_Exercise brief:_ Images excepted, the data below must be repeated exactly.

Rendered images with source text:
"""
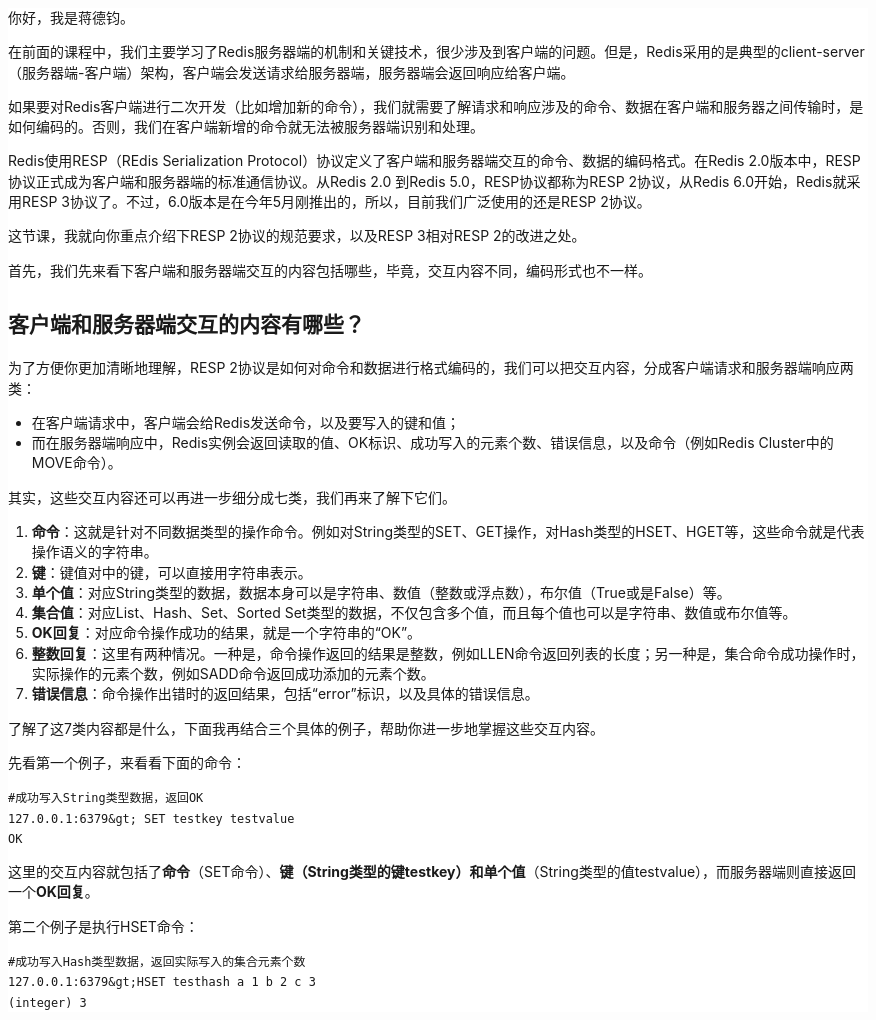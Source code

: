 <audio id="audio" title="加餐（四） | Redis客户端如何与服务器端交换命令和数据？" controls="" preload="none"><source id="mp3" src="https://static001.geekbang.org/resource/audio/f3/34/f35b889aaba2673aedec5379yyf6d434.mp3"></audio>

你好，我是蒋德钧。

在前面的课程中，我们主要学习了Redis服务器端的机制和关键技术，很少涉及到客户端的问题。但是，Redis采用的是典型的client-server（服务器端-客户端）架构，客户端会发送请求给服务器端，服务器端会返回响应给客户端。

如果要对Redis客户端进行二次开发（比如增加新的命令），我们就需要了解请求和响应涉及的命令、数据在客户端和服务器之间传输时，是如何编码的。否则，我们在客户端新增的命令就无法被服务器端识别和处理。

Redis使用RESP（REdis Serialization Protocol）协议定义了客户端和服务器端交互的命令、数据的编码格式。在Redis 2.0版本中，RESP协议正式成为客户端和服务器端的标准通信协议。从Redis 2.0 到Redis 5.0，RESP协议都称为RESP 2协议，从Redis 6.0开始，Redis就采用RESP 3协议了。不过，6.0版本是在今年5月刚推出的，所以，目前我们广泛使用的还是RESP 2协议。

这节课，我就向你重点介绍下RESP 2协议的规范要求，以及RESP 3相对RESP 2的改进之处。

首先，我们先来看下客户端和服务器端交互的内容包括哪些，毕竟，交互内容不同，编码形式也不一样。

## 客户端和服务器端交互的内容有哪些？

为了方便你更加清晰地理解，RESP 2协议是如何对命令和数据进行格式编码的，我们可以把交互内容，分成客户端请求和服务器端响应两类：

- 在客户端请求中，客户端会给Redis发送命令，以及要写入的键和值；
- 而在服务器端响应中，Redis实例会返回读取的值、OK标识、成功写入的元素个数、错误信息，以及命令（例如Redis Cluster中的MOVE命令）。

其实，这些交互内容还可以再进一步细分成七类，我们再来了解下它们。

1. **命令**：这就是针对不同数据类型的操作命令。例如对String类型的SET、GET操作，对Hash类型的HSET、HGET等，这些命令就是代表操作语义的字符串。
1. **键**：键值对中的键，可以直接用字符串表示。
1. **单个值**：对应String类型的数据，数据本身可以是字符串、数值（整数或浮点数），布尔值（True或是False）等。
1. **集合值**：对应List、Hash、Set、Sorted Set类型的数据，不仅包含多个值，而且每个值也可以是字符串、数值或布尔值等。
1. **OK回复**：对应命令操作成功的结果，就是一个字符串的“OK”。
1. **整数回复**：这里有两种情况。一种是，命令操作返回的结果是整数，例如LLEN命令返回列表的长度；另一种是，集合命令成功操作时，实际操作的元素个数，例如SADD命令返回成功添加的元素个数。
1. **错误信息**：命令操作出错时的返回结果，包括“error”标识，以及具体的错误信息。

了解了这7类内容都是什么，下面我再结合三个具体的例子，帮助你进一步地掌握这些交互内容。

先看第一个例子，来看看下面的命令：

```
#成功写入String类型数据，返回OK
127.0.0.1:6379&gt; SET testkey testvalue
OK

```

这里的交互内容就包括了**命令**（SET命令）、**键（<strong>String类型的键testkey）和**单个值</strong>（String类型的值testvalue），而服务器端则直接返回一个**OK回复**。

第二个例子是执行HSET命令：

```
#成功写入Hash类型数据，返回实际写入的集合元素个数
127.0.0.1:6379&gt;HSET testhash a 1 b 2 c 3
(integer) 3

```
"""
_Exercise result:_
Source code

: <audio id="audio" title="加餐（四） | Redis客户端如何与服务器端交换命令和数据？" controls="" preload="none"><source id="mp3" src="https://static001.geekbang.org/resource/audio/f3/34/f35b889aaba2673aedec5379yyf6d434.mp3"></audio>

你好，我是蒋德钧。

在前面的课程中，我们主要学习了Redis服务器端的机制和关键技术，很少涉及到客户端的问题。但是，Redis采用的是典型的client-server（服务器端-客户端）架构，客户端会发送请求给服务器端，服务器端会返回响应给客户端。

如果要对Redis客户端进行二次开发（比如增加新的命令），我们就需要了解请求和响应涉及的命令、数据在客户端和服务器之间传输时，是如何编码的。否则，我们在客户端新增的命令就无法被服务器端识别和处理。

Redis使用RESP（REdis Serialization Protocol）协议定义了客户端和服务器端交互的命令、数据的编码格式。在Redis 2.0版本中，RESP协议正式成为客户端和服务器端的标准通信协议。从Redis 2.0 到Redis 5.0，RESP协议都称为RESP 2协议，从Redis 6.0开始，Redis就采用RESP 3协议了。不过，6.0版本是在今年5月刚推出的，所以，目前我们广泛使用的还是RESP 2协议。

这节课，我就向你重点介绍下RESP 2协议的规范要求，以及RESP 3相对RESP 2的改进之处。

首先，我们先来看下客户端和服务器端交互的内容包括哪些，毕竟，交互内容不同，编码形式也不一样。

## 客户端和服务器端交互的内容有哪些？

为了方便你更加清晰地理解，RESP 2协议是如何对命令和数据进行格式编码的，我们可以把交互内容，分成客户端请求和服务器端响应两类：

- 在客户端请求中，客户端会给Redis发送命令，以及要写入的键和值；
- 而在服务器端响应中，Redis实例会返回读取的值、OK标识、成功写入的元素个数、错误信息，以及命令（例如Redis Cluster中的MOVE命令）。

其实，这些交互内容还可以再进一步细分成七类，我们再来了解下它们。

1. **命令**：这就是针对不同数据类型的操作命令。例如对String类型的SET、GET操作，对Hash类型的HSET、HGET等，这些命令就是代表操作语义的字符串。
1. **键**：键值对中的键，可以直接用字符串表示。
1. **单个值**：对应String类型的数据，数据本身可以是字符串、数值（整数或浮点数），布尔值（True或是False）等。
1. **集合值**：对应List、Hash、Set、Sorted Set类型的数据，不仅包含多个值，而且每个值也可以是字符串、数值或布尔值等。
1. **OK回复**：对应命令操作成功的结果，就是一个字符串的“OK”。
1. **整数回复**：这里有两种情况。一种是，命令操作返回的结果是整数，例如LLEN命令返回列表的长度；另一种是，集合命令成功操作时，实际操作的元素个数，例如SADD命令返回成功添加的元素个数。
1. **错误信息**：命令操作出错时的返回结果，包括“error”标识，以及具体的错误信息。

了解了这7类内容都是什么，下面我再结合三个具体的例子，帮助你进一步地掌握这些交互内容。

先看第一个例子，来看看下面的命令：

```
#成功写入String类型数据，返回OK
127.0.0.1:6379&gt; SET testkey testvalue
OK

```

这里的交互内容就包括了**命令**（SET命令）、**键（<strong>String类型的键testkey）和**单个值</strong>（String类型的值testvalue），而服务器端则直接返回一个**OK回复**。

第二个例子是执行HSET命令：

```
#成功写入Hash类型数据，返回实际写入的集合元素个数
127.0.0.1:6379&gt;HSET testhash a 1 b 2 c 3
(integer) 3

```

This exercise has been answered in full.